Le soir, je suis parti en taxi, il fallait aller de Saint-Paul à Minneapolis. Il y a une certaine distance entre les deux, mais quand je me suis assis dans mon fauteuil, devant mon pupitre, j'ai senti une main se poser sur mon épaule. C'était mon docteur qui m'a dit: Je suis là, n'ayez pas peur, je vous surveille. [...]"
Une deuxième aventure, le président Wilson...
"[...]Une autre aventure est celle qui m'est arrivée à Washington. Nous avions une grande soirée donnée au profit de la Croix-Rouge, et tout le corps diplomatique devait assister à ce spectacle, y compris le président Wilson. Diaghilev m'avait recommandé d'être à mon pupitre très tôt, pour pouvoir jouer l'hymne national à l'entrée du président Wilson. J'étais prêt, j'étais au pupitre, lorsque tout d'un coup un machinisme vient à la porte de l'orchestre et me dit: Monsieur Diaghilev vous demande d'urgence sur la scène. Il n'avait pas compris ce qu'on lui avait dit. J'ai cru que c'était vrai, je suis sorti, je suis monté sur la scène. Une fois sur scène, je n'ai pas vu Diaghilev; mais à ce moment-là j'ai entendu l'orchestre qui commençait tout seul l'hymne national. Alors, affolé, je me suis précipité hors de la scène pour aller rejoindre mon poste. Je ne pouvait y aller qu'en passant par la salle. A ce moment-là j'ai renversé quelqu'un dans le couloir; c'était le président Wilson. Je lui suis rentré avec la tête dans le ventre, c'était épouvantable!
Enfin, le reste de la saison ne s'est pas trop mal passé.

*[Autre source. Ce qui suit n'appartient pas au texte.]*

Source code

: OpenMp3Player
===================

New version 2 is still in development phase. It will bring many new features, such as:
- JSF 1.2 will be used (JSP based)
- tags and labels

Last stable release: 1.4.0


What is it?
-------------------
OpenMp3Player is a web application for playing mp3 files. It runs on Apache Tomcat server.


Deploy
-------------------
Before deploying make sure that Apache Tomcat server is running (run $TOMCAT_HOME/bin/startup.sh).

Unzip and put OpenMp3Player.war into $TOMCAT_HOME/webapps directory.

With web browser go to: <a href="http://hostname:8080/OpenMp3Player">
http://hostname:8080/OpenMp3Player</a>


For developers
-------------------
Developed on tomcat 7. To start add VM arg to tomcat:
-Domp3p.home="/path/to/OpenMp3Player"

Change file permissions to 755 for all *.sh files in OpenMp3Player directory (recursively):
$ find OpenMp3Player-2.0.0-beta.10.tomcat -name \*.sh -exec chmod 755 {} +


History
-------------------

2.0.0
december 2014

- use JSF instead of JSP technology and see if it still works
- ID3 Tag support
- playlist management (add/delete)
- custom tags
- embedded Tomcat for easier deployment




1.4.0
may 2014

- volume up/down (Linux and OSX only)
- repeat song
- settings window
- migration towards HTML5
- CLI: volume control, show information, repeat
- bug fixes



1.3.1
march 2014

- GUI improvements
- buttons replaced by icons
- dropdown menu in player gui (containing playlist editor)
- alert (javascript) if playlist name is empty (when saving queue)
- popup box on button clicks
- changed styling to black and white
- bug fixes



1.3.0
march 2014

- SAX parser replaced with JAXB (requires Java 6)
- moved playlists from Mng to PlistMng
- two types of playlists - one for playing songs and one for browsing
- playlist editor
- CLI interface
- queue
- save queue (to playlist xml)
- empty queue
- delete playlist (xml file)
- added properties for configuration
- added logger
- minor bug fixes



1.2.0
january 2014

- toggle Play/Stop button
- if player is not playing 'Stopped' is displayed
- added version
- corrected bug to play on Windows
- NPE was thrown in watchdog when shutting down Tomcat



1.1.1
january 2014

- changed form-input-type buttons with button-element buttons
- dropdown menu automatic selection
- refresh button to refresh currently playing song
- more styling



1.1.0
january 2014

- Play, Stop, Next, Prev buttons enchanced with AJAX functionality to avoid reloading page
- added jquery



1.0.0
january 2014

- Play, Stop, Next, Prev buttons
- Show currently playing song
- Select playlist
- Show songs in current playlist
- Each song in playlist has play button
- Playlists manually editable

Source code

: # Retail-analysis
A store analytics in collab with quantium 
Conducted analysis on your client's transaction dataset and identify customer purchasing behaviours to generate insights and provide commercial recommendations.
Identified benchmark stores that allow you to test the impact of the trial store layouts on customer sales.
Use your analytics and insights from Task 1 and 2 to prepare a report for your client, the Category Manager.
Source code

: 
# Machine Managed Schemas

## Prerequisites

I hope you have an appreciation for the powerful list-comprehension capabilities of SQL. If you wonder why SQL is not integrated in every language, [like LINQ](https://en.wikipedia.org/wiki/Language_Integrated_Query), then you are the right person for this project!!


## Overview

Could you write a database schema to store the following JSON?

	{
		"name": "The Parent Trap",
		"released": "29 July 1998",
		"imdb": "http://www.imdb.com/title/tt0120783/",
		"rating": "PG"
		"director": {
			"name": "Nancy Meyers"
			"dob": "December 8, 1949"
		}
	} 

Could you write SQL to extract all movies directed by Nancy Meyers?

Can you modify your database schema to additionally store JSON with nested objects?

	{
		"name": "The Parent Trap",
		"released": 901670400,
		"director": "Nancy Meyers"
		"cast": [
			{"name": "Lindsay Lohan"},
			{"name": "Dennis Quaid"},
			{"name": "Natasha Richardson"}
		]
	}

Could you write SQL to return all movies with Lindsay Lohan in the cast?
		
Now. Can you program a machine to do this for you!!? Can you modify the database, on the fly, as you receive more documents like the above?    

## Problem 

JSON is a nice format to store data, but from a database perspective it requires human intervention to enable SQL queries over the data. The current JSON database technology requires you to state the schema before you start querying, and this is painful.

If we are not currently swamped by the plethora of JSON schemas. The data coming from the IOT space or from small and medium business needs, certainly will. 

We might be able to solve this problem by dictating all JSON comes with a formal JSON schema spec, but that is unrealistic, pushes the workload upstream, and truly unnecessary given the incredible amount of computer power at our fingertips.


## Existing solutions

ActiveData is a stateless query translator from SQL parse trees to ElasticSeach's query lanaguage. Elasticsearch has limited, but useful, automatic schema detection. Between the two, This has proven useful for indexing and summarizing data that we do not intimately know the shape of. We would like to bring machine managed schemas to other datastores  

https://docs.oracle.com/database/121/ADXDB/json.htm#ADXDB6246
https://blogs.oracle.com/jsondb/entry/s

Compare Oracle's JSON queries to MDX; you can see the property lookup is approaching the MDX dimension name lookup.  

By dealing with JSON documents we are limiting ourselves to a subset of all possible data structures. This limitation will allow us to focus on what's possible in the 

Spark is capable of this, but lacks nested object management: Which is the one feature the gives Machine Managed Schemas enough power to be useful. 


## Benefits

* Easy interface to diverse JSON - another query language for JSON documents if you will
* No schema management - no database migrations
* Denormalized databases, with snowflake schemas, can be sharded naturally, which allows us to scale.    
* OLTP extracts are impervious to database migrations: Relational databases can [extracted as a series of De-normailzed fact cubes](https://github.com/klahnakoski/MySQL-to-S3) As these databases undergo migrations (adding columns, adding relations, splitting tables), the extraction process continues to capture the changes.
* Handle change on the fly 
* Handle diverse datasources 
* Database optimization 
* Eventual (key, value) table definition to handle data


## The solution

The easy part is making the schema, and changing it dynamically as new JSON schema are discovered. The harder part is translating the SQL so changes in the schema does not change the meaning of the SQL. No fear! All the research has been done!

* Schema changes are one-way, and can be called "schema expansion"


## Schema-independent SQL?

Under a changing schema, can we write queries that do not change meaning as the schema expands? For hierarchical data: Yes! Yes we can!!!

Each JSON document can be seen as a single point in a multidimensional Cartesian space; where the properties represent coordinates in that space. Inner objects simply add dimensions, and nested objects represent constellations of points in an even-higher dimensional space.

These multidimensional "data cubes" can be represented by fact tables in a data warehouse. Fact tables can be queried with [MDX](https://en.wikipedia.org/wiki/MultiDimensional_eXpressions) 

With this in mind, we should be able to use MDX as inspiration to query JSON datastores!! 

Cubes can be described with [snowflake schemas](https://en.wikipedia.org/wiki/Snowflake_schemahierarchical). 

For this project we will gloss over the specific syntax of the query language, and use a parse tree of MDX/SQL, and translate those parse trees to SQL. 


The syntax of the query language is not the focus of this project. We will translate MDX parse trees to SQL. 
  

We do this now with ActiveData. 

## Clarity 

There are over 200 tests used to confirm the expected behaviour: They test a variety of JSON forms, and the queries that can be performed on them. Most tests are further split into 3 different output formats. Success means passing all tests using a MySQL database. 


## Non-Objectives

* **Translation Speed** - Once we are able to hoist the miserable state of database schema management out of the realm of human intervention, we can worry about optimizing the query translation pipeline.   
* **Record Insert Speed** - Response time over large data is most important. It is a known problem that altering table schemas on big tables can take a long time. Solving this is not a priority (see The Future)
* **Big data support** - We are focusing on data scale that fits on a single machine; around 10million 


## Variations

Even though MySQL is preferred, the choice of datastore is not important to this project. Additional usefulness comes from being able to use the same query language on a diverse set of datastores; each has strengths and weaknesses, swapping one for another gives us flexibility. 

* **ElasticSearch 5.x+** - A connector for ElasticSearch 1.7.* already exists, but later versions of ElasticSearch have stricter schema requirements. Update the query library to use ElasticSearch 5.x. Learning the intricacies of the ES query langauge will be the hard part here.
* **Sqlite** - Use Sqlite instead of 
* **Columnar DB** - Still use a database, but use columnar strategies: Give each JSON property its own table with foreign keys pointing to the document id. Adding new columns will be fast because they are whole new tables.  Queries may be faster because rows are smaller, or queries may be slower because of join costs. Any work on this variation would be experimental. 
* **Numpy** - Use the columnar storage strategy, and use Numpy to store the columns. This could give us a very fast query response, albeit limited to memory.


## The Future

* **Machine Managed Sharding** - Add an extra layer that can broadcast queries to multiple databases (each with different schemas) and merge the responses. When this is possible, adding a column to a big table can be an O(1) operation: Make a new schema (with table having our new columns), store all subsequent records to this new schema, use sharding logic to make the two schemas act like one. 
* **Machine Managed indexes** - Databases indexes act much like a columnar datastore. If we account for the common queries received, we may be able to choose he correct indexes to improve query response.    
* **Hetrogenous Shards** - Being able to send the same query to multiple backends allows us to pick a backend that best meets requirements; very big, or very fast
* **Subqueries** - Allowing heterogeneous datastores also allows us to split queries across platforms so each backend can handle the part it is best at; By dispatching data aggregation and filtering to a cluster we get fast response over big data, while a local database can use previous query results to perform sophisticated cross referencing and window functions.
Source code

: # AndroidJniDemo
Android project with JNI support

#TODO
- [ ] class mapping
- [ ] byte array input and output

Après notre saison de Ballets russes en Amérique, nous avons rejoint l'Espagne: c'est le seul pays où l'on pouvait aller, et Diaghilev espérait pouvoir y donner des spectacles. À ce moment là, c'était dangereux parce que, vous le savez, les sous-marins allemands sillonnaient les mers. Nous avons dû prendre un bateau italien qui partait pour Cadix; nous étions les seuls sur ce bateau, qui faisait du transport de marchandises, ou des choses comme ça, mais où il y avait de quoi loger des gens. Je n'oublierai jamais cette traversée, parce qu'il fallait toujours être à côté de Diaghilev et lui tenir la main: il avait une terreur de la mer telle que c'était le premier voyage et le dernier qu'il ait fait, une terreur épouvantable. Il faisait tellement chaud qu'on passait les nuits sur le pont, sur des fauteuils, et il fallait être à côté de lui, Massine d'un côté et moi de l'autre, et l'encourager pour lui montrer qu'il n'y avait pas de danger. Bref, nous avons fini, sans encombre, par arriver à Cadix. Et lorsque nous avons débarqué, nous avons vu Diaghilev s'agenouiller et baiser la terre, en bon Russe qu'il était. [...]"
5. L'Espagne, rencontre avec Manuel de Falla...
Manuel de Falla
"[...] Nous sommes alors allés à Madrid, nous avons donné une série de spectacles au Théâtre Real qui est aujourd'hui brûlé, et nous y avons rencontré Manuel de Falla. Manuel de Falla, je le connaissais depuis avant la guerre, je l'avais rencontré à Paris. Manuel de Falla était un être exquis, d'une pureté absolue, d'une candeur... mais un malchanceux comme je n'en ai jamais vu: il se trouvait toujours dans des positions impossibles. Lorsqu'il est venu à Londres, le jour de la première du Tricorne, il a reçu un télégramme de Madrid lui disant que sa mère venait de mourir. Lorsqu'il arriva, il avait perdu les clefs de sa malle, il avait le frac dans sa malle et il n'avait point de frac pour la première, enfin il ne lui arrivait que des choses comme celles-là, à ce pauvre de Falla. Les hasards lui étaient le contraire de ce qu'ils étaient pour moi: les miens étaient guidés par une bonne Providence. [...]"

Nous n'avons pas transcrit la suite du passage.